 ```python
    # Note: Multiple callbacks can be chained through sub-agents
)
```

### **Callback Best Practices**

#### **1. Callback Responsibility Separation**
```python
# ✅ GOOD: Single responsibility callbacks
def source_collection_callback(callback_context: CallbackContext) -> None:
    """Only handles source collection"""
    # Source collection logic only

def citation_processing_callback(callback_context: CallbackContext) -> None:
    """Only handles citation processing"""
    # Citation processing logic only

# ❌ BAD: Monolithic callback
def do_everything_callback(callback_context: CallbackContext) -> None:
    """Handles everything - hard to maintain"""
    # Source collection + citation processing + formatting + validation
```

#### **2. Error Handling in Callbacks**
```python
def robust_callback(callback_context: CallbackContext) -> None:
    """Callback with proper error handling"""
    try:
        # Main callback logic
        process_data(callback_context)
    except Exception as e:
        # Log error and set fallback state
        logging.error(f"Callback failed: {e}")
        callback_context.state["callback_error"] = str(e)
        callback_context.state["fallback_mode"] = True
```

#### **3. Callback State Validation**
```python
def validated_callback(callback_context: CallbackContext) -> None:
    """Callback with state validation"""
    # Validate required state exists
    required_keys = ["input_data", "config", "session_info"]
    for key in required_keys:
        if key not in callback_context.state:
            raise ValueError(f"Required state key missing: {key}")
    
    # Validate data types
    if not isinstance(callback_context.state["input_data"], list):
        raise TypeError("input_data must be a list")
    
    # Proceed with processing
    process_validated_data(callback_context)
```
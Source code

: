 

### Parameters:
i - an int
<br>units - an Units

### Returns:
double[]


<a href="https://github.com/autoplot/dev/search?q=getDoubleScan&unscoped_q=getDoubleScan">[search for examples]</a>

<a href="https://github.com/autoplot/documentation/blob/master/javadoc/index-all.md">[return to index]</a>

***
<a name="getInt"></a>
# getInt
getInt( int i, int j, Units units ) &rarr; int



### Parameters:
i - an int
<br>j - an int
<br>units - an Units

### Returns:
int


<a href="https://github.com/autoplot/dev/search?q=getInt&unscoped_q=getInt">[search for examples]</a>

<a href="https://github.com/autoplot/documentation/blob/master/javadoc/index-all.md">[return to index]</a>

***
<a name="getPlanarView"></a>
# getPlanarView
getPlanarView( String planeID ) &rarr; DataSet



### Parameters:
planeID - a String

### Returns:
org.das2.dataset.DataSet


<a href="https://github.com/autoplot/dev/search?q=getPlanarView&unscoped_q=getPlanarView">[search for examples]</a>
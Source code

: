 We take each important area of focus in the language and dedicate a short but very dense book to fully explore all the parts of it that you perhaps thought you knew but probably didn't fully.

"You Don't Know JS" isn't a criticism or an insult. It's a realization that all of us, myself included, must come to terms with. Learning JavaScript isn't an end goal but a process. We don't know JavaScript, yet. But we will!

========

▶ _Required work_
All of the material shown above should be written out exactly.

▶ _Task result_
 ```python
    # Note: Multiple callbacks can be chained through sub-agents
)
```

### **Callback Best Practices**

#### **1. Callback Responsibility Separation**
```python
# ✅ GOOD: Single responsibility callbacks
def source_collection_callback(callback_context: CallbackContext) -> None:
    """Only handles source collection"""
    # Source collection logic only

def citation_processing_callback(callback_context: CallbackContext) -> None:
    """Only handles citation processing"""
    # Citation processing logic only

# ❌ BAD: Monolithic callback
def do_everything_callback(callback_context: CallbackContext) -> None:
    """Handles everything - hard to maintain"""
    # Source collection + citation processing + formatting + validation
```

#### **2. Error Handling in Callbacks**
```python
def robust_callback(callback_context: CallbackContext) -> None:
    """Callback with proper error handling"""
    try:
        # Main callback logic
        process_data(callback_context)
    except Exception as e:
        # Log error and set fallback state
        logging.error(f"Callback failed: {e}")
        callback_context.state["callback_error"] = str(e)
        callback_context.state["fallback_mode"] = True
```

#### **3. Callback State Validation**
```python
def validated_callback(callback_context: CallbackContext) -> None:
    """Callback with state validation"""
    # Validate required state exists
    required_keys = ["input_data", "config", "session_info"]
    for key in required_keys:
        if key not in callback_context.state:
            raise ValueError(f"Required state key missing: {key}")
    
    # Validate data types
    if not isinstance(callback_context.state["input_data"], list):
        raise TypeError("input_data must be a list")
    
    # Proceed with processing
    process_validated_data(callback_context)
```
Source code

: 

### Parameters:
i - an int
<br>units - an Units

### Returns:
double[]


<a href="https://github.com/autoplot/dev/search?q=getDoubleScan&unscoped_q=getDoubleScan">[search for examples]</a>

<a href="https://github.com/autoplot/documentation/blob/master/javadoc/index-all.md">[return to index]</a>

***
<a name="getInt"></a>
# getInt
getInt( int i, int j, Units units ) &rarr; int



### Parameters:
i - an int
<br>j - an int
<br>units - an Units

### Returns:
int


<a href="https://github.com/autoplot/dev/search?q=getInt&unscoped_q=getInt">[search for examples]</a>

<a href="https://github.com/autoplot/documentation/blob/master/javadoc/index-all.md">[return to index]</a>

***
<a name="getPlanarView"></a>
# getPlanarView
getPlanarView( String planeID ) &rarr; DataSet



### Parameters:
planeID - a String

### Returns:
org.das2.dataset.DataSet


<a href="https://github.com/autoplot/dev/search?q=getPlanarView&unscoped_q=getPlanarView">[search for examples]</a>
Source code

: We take each important area of focus in the language and dedicate a short but very dense book to fully explore all the parts of it that you perhaps thought you knew but probably didn't fully.

"You Don't Know JS" isn't a criticism or an insult. It's a realization that all of us, myself included, must come to terms with. Learning JavaScript isn't an end goal but a process. We don't know JavaScript, yet. But we will!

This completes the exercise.